W: I accept the qualifications, but if knowledge implies truth, and truth in all its forms is compatible with Islam, then knowledge in all its forms is Islamic. But if this is so, what does it mean then to Islamize knowledge? How do you make something Islamic which is already so? Or is it your intention merely to give each form of knowledge an Islamic flavour by injecting an ayat here, imposing a hadith there, making an opening with bismillahi-rrahmani-rrahim and a closing with alhamdu lillahi rabbi-lblamin?
M: No, that certainly is not all that we mean by Islamizing knowledge. You don’t invite chefs and gastronomes to an international conference to advise you on how to add flavour to well known dishes, but to think out new ones and give you their chefdoevres.
W: What then does the Islamization of knowledge consist of to which we are devoting all these seminars?
M: This is a large question but I shall attempt to give you a brief answer. What we call knowledge today is knowledge within the framework of the atheistic materialistic philosophy now prevailing in the West. Philosophical frameworks influence our concepts of truth, of evidence, of facts, and through their values, influence our choice of fields of research, our priorities, etc. Since the materialistic atheistic philosophy is based, in our view, on false assumptions, we are endeavoring to replace it by a world-view that is based on truth and right values. We believe, and have the evidence, to show that Islam is such a world-view.

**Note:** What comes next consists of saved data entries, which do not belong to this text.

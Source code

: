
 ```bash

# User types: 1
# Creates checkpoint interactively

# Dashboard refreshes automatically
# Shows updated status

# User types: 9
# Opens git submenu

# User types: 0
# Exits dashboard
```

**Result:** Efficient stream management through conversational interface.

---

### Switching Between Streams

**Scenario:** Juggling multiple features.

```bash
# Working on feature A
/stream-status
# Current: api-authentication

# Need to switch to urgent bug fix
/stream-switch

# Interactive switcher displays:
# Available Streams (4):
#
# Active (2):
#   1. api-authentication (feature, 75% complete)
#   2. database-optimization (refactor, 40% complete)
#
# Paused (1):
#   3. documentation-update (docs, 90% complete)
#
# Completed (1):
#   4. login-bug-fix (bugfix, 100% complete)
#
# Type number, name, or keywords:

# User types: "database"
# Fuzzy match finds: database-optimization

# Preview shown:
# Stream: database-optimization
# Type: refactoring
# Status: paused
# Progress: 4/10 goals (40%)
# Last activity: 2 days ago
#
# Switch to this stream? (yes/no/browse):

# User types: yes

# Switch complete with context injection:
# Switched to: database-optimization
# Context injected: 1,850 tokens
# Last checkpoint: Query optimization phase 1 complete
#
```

We would like thus to Islamize knowledge by, (a) resting it on the solid foundations of Islam, and thus widen its scope, purge it of falsehoods masquerading as truths, discover new facts and see old ones in the light of the new world-view: and (b) abiding by Islamic values in our search for it, in our choice of fields of research, in our priorities, and in the use we make of it. Islamized knowledge is not knowledge tinted with a prejudice that happens to be called Islamic. Nay, it is knowledge par excellence; it is knowledge that is conducive to man’s material as well as spiritual development.

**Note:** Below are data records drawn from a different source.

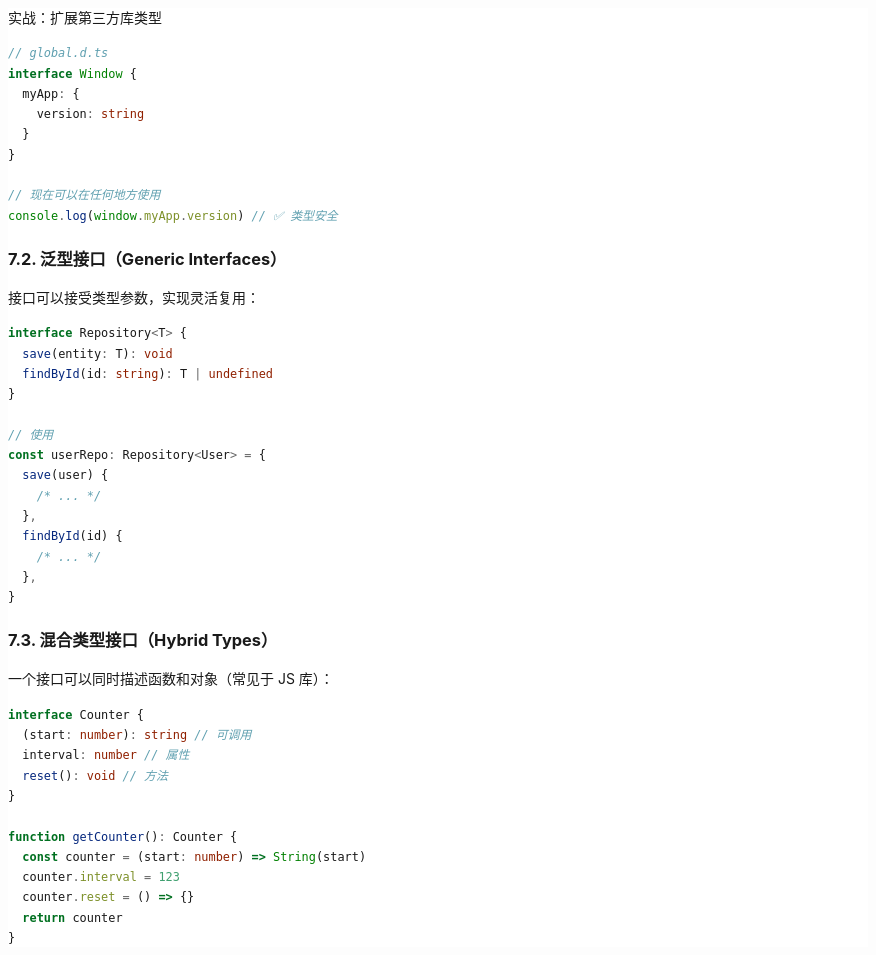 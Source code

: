 实战：扩展第三方库类型

```ts
// global.d.ts
interface Window {
  myApp: {
    version: string
  }
}

// 现在可以在任何地方使用
console.log(window.myApp.version) // ✅ 类型安全
```

### 7.2. 泛型接口（Generic Interfaces）

接口可以接受类型参数，实现灵活复用：

```ts
interface Repository<T> {
  save(entity: T): void
  findById(id: string): T | undefined
}

// 使用
const userRepo: Repository<User> = {
  save(user) {
    /* ... */
  },
  findById(id) {
    /* ... */
  },
}
```

### 7.3. 混合类型接口（Hybrid Types）

一个接口可以同时描述函数和对象（常见于 JS 库）：

```ts
interface Counter {
  (start: number): string // 可调用
  interval: number // 属性
  reset(): void // 方法
}

function getCounter(): Counter {
  const counter = (start: number) => String(start)
  counter.interval = 123
  counter.reset = () => {}
  return counter
}
```
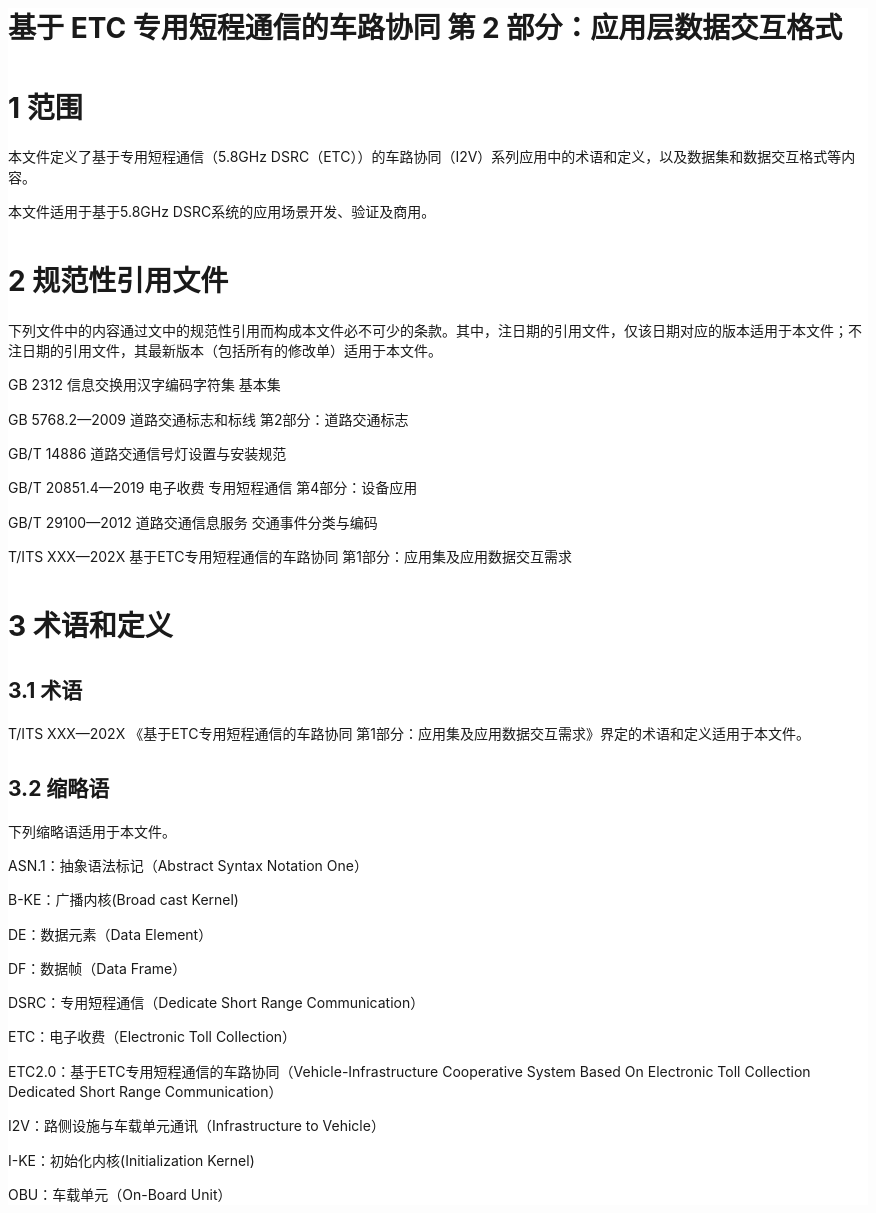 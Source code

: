 # 基于 ETC 专用短程通信的车路协同 第 2 部分：应用层数据交互格式

# 1 范围

本文件定义了基于专用短程通信（5.8GHz DSRC（ETC））的车路协同（I2V）系列应用中的术语和定义，以及数据集和数据交互格式等内容。 

本文件适用于基于5.8GHz DSRC系统的应用场景开发、验证及商用。 

# 2 规范性引用文件 

下列文件中的内容通过文中的规范性引用而构成本文件必不可少的条款。其中，注日期的引用文件，仅该日期对应的版本适用于本文件；不注日期的引用文件，其最新版本（包括所有的修改单）适用于本文件。

GB 2312 信息交换用汉字编码字符集 基本集 

GB 5768.2—2009 道路交通标志和标线 第2部分：道路交通标志 

GB/T 14886 道路交通信号灯设置与安装规范 

GB/T 20851.4—2019 电子收费 专用短程通信 第4部分：设备应用 

GB/T 29100—2012 道路交通信息服务 交通事件分类与编码 

T/ITS XXX—202X 基于ETC专用短程通信的车路协同 第1部分：应用集及应用数据交互需求 

# 3 术语和定义 

## 3.1 术语 

T/ITS XXX—202X 《基于ETC专用短程通信的车路协同 第1部分：应用集及应用数据交互需求》界定的术语和定义适用于本文件。 

## 3.2 缩略语 

下列缩略语适用于本文件。 

ASN.1：抽象语法标记（Abstract Syntax Notation One） 

B-KE：广播内核(Broad cast Kernel) 

DE：数据元素（Data Element） 

DF：数据帧（Data Frame） 

DSRC：专用短程通信（Dedicate Short Range Communication） 

ETC：电子收费（Electronic Toll Collection） 

ETC2.0：基于ETC专用短程通信的车路协同（Vehicle-Infrastructure Cooperative System Based On Electronic Toll Collection Dedicated Short Range Communication） 

I2V：路侧设施与车载单元通讯（Infrastructure to Vehicle） 

I-KE：初始化内核(Initialization Kernel)

OBU：车载单元（On-Board Unit）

To see how knowledge is well-rooted in Islam and how the latter has its own distinct conception of it, let us review its answers to some of the fundamental questions of the theory of knowledge.
Is knowledge possible?
For there to be knowledge at all there must be
(a) a source from which it is to be derived; and
(b) a human capacity to know; and in some cases
(c) a method by which knowledge is obtained from those sources by means of that capacity.
Many writers, old and new, have confused these three conditions of knowledge. Thus, some of them speak of perception as a source of knowledge, or put revelation alongside reason and the senses. But perception and reason are capacities while revelation is a source. We cannot obtain knowledge either from the world or from revelation without these capacities or means.
Is all knowledge acquired? Or is some of it inborn?
The Quranic answer to these questions is most clearly given in this verse:
Allah brought you out of the wombs of your mothers knowing nothing, and He gave you sight, hearing and minds.” (16:78)
The answer to the first question has vexed many Western as well as Muslim thinkers. Western Rationalists claim that man is born with innate ideas or inborn knowledge, while the Empiricists claim that the mind, at the hour of birth, is a mere tabula rasa on which the senses write what they wish.
The first part of our verse tells us that man is born knowing nothing. Does this mean that it supports the Empiricists view? No, because the Qur’an does not say that the mind is a mere passive blank sheet on which the senses write what they wish. Though we are not born with any innate knowledge in the proper sense of the word, yet our minds have a definite structure, called in the Qur’an and the Sunnah, the firtah. And so, just as the senses develop and thus enable us to perceive things, so does the mind develop; and as it does so we come to be aware of certain truths that do not come to us from the outside world, although that world helps us in becoming so aware of them. These mental truths, in their turn, help us to understand the world; in fact no such understanding is possible without them.
We acquire knowledge of the natural world, of society, of history, of revealed truths, and of any other type of external facts or truths through the medium of the senses as well as the mind. Perception in which the mind takes no pan -if that is at all possible- does not supply us with knowledge but with mere sense data. Condemning the unbelievers for not comprehending the words of Allah conveyed to them by His Prophet, peace be upon him, the Qur’an likens them to a herd which understands nothing of what the shepherd tells them but hears only voices.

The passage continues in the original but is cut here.